All lines in the entries below that hold "interleave" make up the answer.

(Data entries)
_____
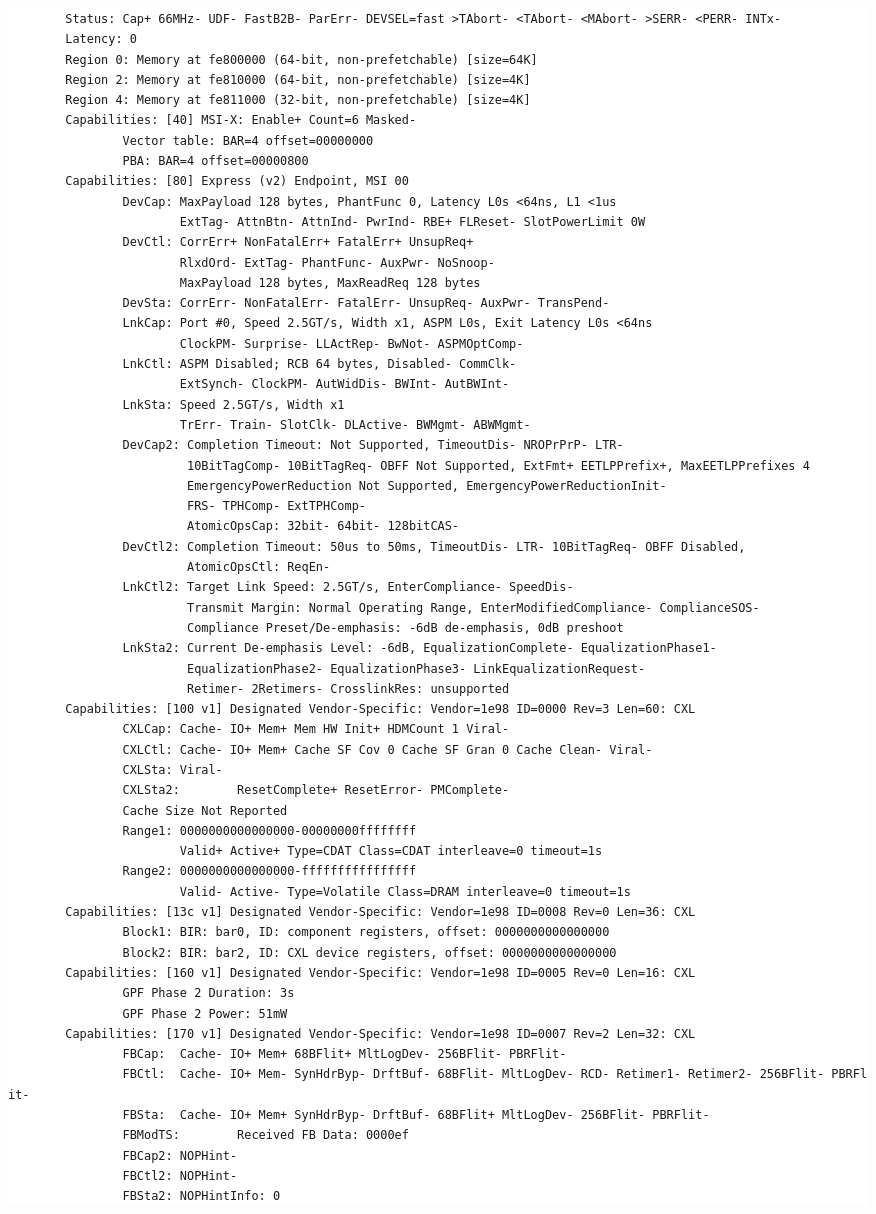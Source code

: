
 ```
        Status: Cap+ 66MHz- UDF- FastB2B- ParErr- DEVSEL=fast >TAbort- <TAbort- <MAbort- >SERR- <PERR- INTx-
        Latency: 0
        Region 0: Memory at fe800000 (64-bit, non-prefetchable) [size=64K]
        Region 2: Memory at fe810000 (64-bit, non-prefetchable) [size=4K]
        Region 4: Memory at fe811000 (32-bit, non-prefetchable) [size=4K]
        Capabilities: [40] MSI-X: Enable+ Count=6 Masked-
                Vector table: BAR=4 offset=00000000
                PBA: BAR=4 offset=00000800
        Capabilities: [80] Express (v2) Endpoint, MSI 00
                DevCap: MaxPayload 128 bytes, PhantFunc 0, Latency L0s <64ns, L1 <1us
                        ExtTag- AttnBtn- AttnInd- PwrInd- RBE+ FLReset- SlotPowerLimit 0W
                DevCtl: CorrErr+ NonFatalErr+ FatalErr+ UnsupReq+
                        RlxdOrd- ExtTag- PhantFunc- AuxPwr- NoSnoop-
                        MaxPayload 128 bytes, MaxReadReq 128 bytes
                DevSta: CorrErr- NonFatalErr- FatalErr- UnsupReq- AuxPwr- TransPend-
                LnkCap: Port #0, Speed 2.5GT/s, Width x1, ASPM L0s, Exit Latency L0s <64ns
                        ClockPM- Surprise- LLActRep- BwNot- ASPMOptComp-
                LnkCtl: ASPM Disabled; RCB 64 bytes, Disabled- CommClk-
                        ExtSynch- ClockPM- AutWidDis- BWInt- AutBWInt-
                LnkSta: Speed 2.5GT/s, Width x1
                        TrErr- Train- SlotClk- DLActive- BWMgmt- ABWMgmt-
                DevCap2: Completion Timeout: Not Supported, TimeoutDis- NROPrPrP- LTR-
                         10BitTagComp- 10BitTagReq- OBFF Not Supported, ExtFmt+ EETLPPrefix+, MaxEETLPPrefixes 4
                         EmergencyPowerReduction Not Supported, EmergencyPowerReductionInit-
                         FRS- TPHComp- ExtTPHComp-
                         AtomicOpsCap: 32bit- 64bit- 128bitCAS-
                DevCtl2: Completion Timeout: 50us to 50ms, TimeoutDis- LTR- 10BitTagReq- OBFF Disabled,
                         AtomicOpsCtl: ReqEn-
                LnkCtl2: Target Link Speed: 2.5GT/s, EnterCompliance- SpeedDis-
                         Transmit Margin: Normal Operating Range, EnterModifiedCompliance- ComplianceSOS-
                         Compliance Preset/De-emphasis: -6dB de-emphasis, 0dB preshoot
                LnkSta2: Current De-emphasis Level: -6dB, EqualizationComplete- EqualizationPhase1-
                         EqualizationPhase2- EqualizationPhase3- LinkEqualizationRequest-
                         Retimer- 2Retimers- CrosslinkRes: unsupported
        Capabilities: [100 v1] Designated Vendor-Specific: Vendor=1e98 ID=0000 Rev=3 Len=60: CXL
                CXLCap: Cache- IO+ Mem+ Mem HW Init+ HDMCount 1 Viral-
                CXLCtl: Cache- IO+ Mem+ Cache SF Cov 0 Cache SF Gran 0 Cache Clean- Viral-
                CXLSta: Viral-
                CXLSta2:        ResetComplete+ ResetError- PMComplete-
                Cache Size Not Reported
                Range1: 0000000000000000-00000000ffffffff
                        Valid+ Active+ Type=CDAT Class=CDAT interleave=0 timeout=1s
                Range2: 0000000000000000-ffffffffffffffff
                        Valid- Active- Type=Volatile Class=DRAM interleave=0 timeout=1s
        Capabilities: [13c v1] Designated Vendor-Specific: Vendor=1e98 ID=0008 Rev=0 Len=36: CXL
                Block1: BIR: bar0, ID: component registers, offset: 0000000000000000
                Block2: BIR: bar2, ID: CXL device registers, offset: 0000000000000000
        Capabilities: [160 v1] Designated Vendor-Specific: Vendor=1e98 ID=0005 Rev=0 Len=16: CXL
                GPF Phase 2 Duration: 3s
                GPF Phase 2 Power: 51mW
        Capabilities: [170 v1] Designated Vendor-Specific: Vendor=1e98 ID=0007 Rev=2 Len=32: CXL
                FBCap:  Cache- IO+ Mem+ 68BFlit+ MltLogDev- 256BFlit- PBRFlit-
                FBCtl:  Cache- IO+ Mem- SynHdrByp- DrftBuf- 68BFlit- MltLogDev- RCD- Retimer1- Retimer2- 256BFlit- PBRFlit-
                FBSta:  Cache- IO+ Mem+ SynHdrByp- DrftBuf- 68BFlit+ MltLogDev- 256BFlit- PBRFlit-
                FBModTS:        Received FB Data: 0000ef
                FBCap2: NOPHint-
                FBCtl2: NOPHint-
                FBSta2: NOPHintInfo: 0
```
_____
RESPONSE BOX>
                        Valid+ Active+ Type=CDAT Class=CDAT interleave=0 timeout=1s
                        Valid- Active- Type=Volatile Class=DRAM interleave=0 timeout=1s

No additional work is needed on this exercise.